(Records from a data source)
···

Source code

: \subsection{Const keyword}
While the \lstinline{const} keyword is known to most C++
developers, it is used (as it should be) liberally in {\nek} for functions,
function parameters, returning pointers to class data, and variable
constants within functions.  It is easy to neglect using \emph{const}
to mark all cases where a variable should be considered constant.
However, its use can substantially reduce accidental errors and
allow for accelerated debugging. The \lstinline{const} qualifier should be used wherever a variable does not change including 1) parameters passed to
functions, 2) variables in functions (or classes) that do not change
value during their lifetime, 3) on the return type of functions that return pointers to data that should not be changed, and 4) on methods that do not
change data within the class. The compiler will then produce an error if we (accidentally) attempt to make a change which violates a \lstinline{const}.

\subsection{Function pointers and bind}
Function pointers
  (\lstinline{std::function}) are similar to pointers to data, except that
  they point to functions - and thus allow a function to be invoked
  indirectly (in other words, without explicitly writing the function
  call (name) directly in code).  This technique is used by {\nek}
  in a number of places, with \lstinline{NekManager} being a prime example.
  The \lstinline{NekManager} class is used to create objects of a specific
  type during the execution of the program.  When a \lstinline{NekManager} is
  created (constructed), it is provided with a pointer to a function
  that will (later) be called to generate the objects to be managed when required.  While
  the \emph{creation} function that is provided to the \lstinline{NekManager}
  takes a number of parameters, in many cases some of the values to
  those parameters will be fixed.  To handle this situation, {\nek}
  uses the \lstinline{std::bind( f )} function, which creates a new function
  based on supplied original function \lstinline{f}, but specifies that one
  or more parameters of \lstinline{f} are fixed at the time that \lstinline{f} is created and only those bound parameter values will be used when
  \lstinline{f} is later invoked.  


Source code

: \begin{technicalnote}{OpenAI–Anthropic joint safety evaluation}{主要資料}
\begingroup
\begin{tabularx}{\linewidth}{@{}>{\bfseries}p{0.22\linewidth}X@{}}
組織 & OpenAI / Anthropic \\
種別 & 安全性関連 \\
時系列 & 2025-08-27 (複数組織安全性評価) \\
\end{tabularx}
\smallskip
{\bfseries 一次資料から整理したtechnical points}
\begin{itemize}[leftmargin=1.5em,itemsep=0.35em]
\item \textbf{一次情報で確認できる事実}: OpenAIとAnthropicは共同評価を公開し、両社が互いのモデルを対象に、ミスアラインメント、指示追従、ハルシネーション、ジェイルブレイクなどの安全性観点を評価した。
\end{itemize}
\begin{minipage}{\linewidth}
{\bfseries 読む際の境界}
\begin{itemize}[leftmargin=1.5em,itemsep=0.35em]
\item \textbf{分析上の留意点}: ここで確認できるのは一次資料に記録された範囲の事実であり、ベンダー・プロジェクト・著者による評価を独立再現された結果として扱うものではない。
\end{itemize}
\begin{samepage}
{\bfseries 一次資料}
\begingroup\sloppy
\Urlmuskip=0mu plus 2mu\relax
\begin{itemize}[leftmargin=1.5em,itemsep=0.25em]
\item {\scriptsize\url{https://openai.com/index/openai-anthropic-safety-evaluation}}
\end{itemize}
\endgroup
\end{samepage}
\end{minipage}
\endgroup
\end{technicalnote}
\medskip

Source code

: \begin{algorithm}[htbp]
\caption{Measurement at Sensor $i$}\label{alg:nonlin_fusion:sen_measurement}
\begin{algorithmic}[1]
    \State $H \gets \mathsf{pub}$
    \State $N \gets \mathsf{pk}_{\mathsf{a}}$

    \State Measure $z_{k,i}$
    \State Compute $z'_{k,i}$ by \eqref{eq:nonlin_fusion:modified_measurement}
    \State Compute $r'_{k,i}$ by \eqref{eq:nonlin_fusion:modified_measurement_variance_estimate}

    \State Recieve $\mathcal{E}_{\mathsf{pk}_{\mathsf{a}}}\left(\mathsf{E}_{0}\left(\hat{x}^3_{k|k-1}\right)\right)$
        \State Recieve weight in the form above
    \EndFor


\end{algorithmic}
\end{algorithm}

···

| Assigned task |
An answer is complete only when it holds every line above containing the string "algorithmic".

| Solution to the problem |
\begin{algorithmic}[1]
\end{algorithmic}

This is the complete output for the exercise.